While tackling climate change is a priority, the roll-out of carbon taxes across Canada needs a rethink according to an independent public policy think tank.
The Montreal Economic Institute believes that the way governments are trying to reduce greenhouse gas (GHG) emissions are inefficient when considered against three key measures.
MEI says that for a carbon tax or carbon markets to be efficient the policy must firstly be fiscally neutral with the new tax offset by other tax reductions, and not be just another way to raise government revenues.
"Instead of being neutral, this tax serves to fund government expenditures in several provinces. In Quebec, the carbon market has become just another source of revenue for the province," points out Germain Belzile, Senior Associate Researcher at the MEI and author of the publication. "As for the federal tax, it is neutral for consumers, but not for large companies."
Small companies have also spoken out against the impact of federal carbon tax policy.
MEI says that the taxing of GHGs should replace all other policies that have the same objective, such as the regulation of emissions and subsidies for green energy.
But it notes that some provinces, such as Ontario and Quebec subsidize multiple projects to reduce GHG emissions.
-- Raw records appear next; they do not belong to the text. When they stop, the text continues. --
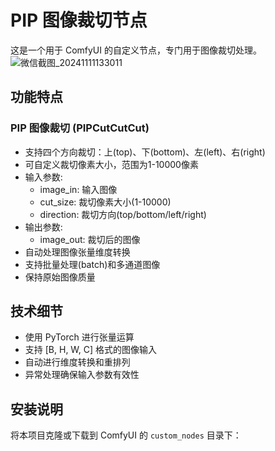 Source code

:# PIP 图像裁切节点

这是一个用于 ComfyUI 的自定义节点，专门用于图像裁切处理。
![微信截图_20241111133011](https://github.com/user-attachments/assets/b3354c90-f907-43de-bc3a-530e61b97978)

## 功能特点

### PIP 图像裁切 (PIPCutCutCut)
- 支持四个方向裁切：上(top)、下(bottom)、左(left)、右(right)
- 可自定义裁切像素大小，范围为1-10000像素
- 输入参数:
  - image_in: 输入图像
  - cut_size: 裁切像素大小(1-10000)
  - direction: 裁切方向(top/bottom/left/right)
- 输出参数:
  - image_out: 裁切后的图像
- 自动处理图像张量维度转换
- 支持批量处理(batch)和多通道图像
- 保持原始图像质量

## 技术细节
- 使用 PyTorch 进行张量运算
- 支持 [B, H, W, C] 格式的图像输入
- 自动进行维度转换和重排列
- 异常处理确保输入参数有效性

## 安装说明

将本项目克隆或下载到 ComfyUI 的 `custom_nodes` 目录下：
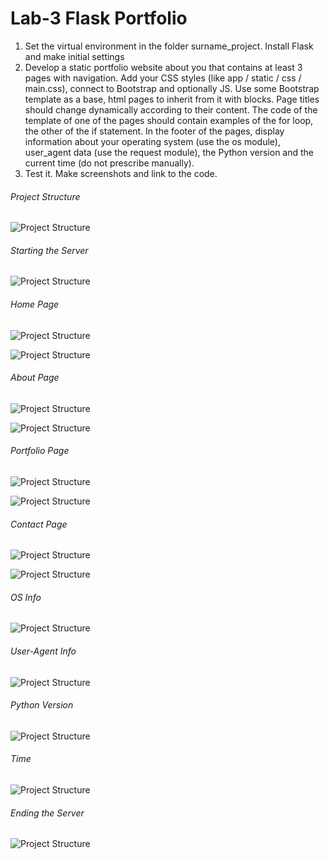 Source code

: # Lab-3 Flask Portfolio

1. Set the virtual environment in the folder surname_project. Install Flask and make initial settings
2. Develop a static portfolio website about you that contains at least 3 pages with navigation. Add your CSS styles (like app / static / css / main.css), connect to Bootstrap and optionally JS. Use some Bootstrap template as a base, html pages to inherit from it with blocks. Page titles should change dynamically according to their content. The code of the template of one of the pages should contain examples of the for loop, the other of the if statement. In the footer of the pages, display information about your operating system (use the os module), user_agent data (use the request module), the Python version and the current time (do not prescribe manually).
3. Test it. Make screenshots and link to the code.

###### Project Structure

![Project Structure](./screens/project-structure.png)

###### Starting the Server

![Project Structure](./screens/server-start.png)

###### Home Page

![Project Structure](./screens/home-1.png)

![Project Structure](./screens/home-2.png)

###### About Page

![Project Structure](./screens/about-1.png)

![Project Structure](./screens/about-2.png)

###### Portfolio Page

![Project Structure](./screens/portfolio-1.png)

![Project Structure](./screens/portfolio-2.png)

###### Contact Page

![Project Structure](./screens/contact-1.png)

![Project Structure](./screens/contact-2.png)

###### OS Info

![Project Structure](./screens/modal-os.png)

###### User-Agent Info

![Project Structure](./screens/modal-ua.png)

###### Python Version

![Project Structure](./screens/modal-py.png)

###### Time

![Project Structure](./screens/modal-time.png)

###### Ending the Server

![Project Structure](./screens/server-end.png)
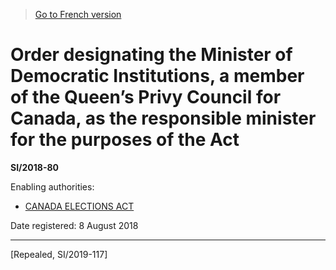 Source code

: > [Go to French version](/fr/Règlements/Textes%20réglementaires/2018/80.md)

# Order designating the Minister of Democratic Institutions, a member of the Queen’s Privy Council for Canada, as the responsible minister for the purposes of the Act

**SI/2018-80**

Enabling authorities: 
- [CANADA ELECTIONS ACT](/en/Acts/Statutes%20of%20Canada/2000/c.%209.md)

Date registered: 8 August 2018

----------


[Repealed, SI/2019-117]

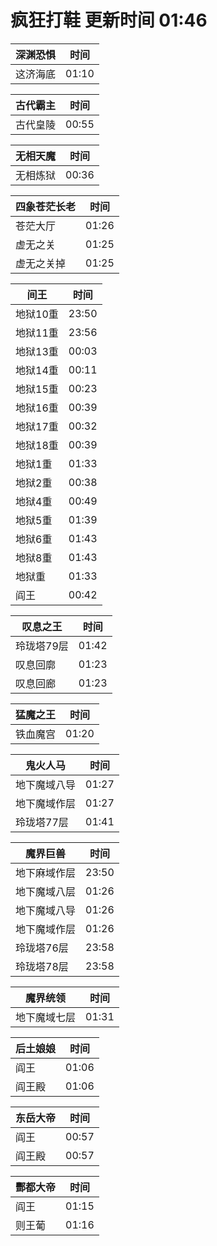 # 疯狂打鞋 更新时间 01:46

| 深渊恐惧   | 时间    |
|--------|-------|
| 这济海底 | 01:10 |

| 古代霸主   | 时间    |
|--------|-------|
| 古代皇陵 | 00:55 |

| 无相天魔   | 时间    |
|--------|-------|
| 无相炼狱 | 00:36 |

| 四象苍茫长老   | 时间    |
|--------|-------|
| 苍茫大厅 | 01:26 |
| 虚无之关 | 01:25 |
| 虚无之关掉 | 01:25 |

| 间王   | 时间    |
|--------|-------|
| 地狱10重 | 23:50 |
| 地狱11重 | 23:56 |
| 地狱13重 | 00:03 |
| 地狱14重 | 00:11 |
| 地狱15重 | 00:23 |
| 地狱16重 | 00:39 |
| 地狱17重 | 00:32 |
| 地狱18重 | 00:39 |
| 地狱1重 | 01:33 |
| 地狱2重 | 00:38 |
| 地狱4重 | 00:49 |
| 地狱5重 | 01:39 |
| 地狱6重 | 01:43 |
| 地狱8重 | 01:43 |
| 地狱重 | 01:33 |
| 阎王 | 00:42 |

| 叹息之王   | 时间    |
|--------|-------|
| 玲珑塔79层 | 01:42 |
| 叹息回廓 | 01:23 |
| 叹息回廊 | 01:23 |

| 猛魔之王   | 时间    |
|--------|-------|
| 铁血魔宫 | 01:20 |

| 鬼火人马   | 时间    |
|--------|-------|
| 地下魔域八导 | 01:27 |
| 地下魔域作层 | 01:27 |
| 玲珑塔77层 | 01:41 |

| 魔界巨兽   | 时间    |
|--------|-------|
| 地下麻域作层 | 23:50 |
| 地下魔域八层 | 01:26 |
| 地下魔域八导 | 01:26 |
| 地下魔域作层 | 01:26 |
| 玲珑塔76层 | 23:58 |
| 玲珑塔78层 | 23:58 |

| 魔界统领   | 时间    |
|--------|-------|
| 地下魔域七层 | 01:31 |

| 后土娘娘   | 时间    |
|--------|-------|
| 阎王 | 01:06 |
| 阎王殿 | 01:06 |

| 东岳大帝   | 时间    |
|--------|-------|
| 阎王 | 00:57 |
| 阎王殿 | 00:57 |

| 酆都大帝   | 时间    |
|--------|-------|
| 阎王 | 01:15 |
| 则王葡 | 01:16 | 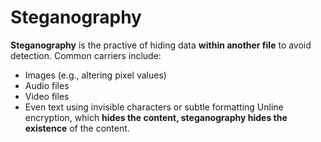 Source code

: # Steganography
**Steganography** is the practive of hiding data **within another file** to avoid detection. Common carriers include:
 - Images (e.g., altering pixel values)
 - Audio files
 - Video files
 - Even text using invisible characters or subtle formatting
Unline encryption, which **hides the content, steganography hides the existence** of the content.
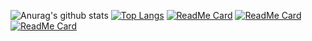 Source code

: ![Anurag's github stats](https://github-readme-stats.vercel.app/api?username=HugoLckr&show_icons=true&theme=midnight-purple)
[![Top Langs](https://github-readme-stats.vercel.app/api/top-langs/?username=HugoLckr&langs_count=10&layout=compact)](https://github.com/anuraghazra/github-readme-stats)
[![ReadMe Card](https://github-readme-stats.vercel.app/api/pin/?username=HugoLckr&repo=My_Resume)](https://github.com/HugoTkBCN/My_Resume)
[![ReadMe Card](https://github-readme-stats.vercel.app/api/pin/?username=Hacking-Web3&repo=poster-with-purpose)](https://github.com/Hacking-Web3/poster-with-purpose)
[![ReadMe Card](https://github-readme-stats.vercel.app/api/pin/?username=HugoLckr&repo=Bazel_Python_Docker)](https://github.com/HugoTkBCN/Bazel_Python_Docker)
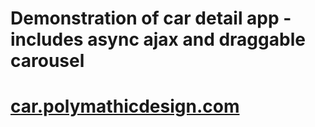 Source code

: # Demonstration of car detail app - includes async ajax and draggable carousel  

# [car.polymathicdesign.com](http://car.polymathicdesign.com)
And thirdly, a carbon tax should consider policies of neighbours and competitors. Otherwise it could make provinces or the country uncompetitive, costing jobs and driving displacement of people to more favourable regions.
"There is no good reason for this waste of public funds. Subsidies and regulations are certainly more popular than taxing carbon and more politically expedient, but they should be eliminated if GHG emissions are taxed, which remains the most efficient measure," concludes Mr. Belzile.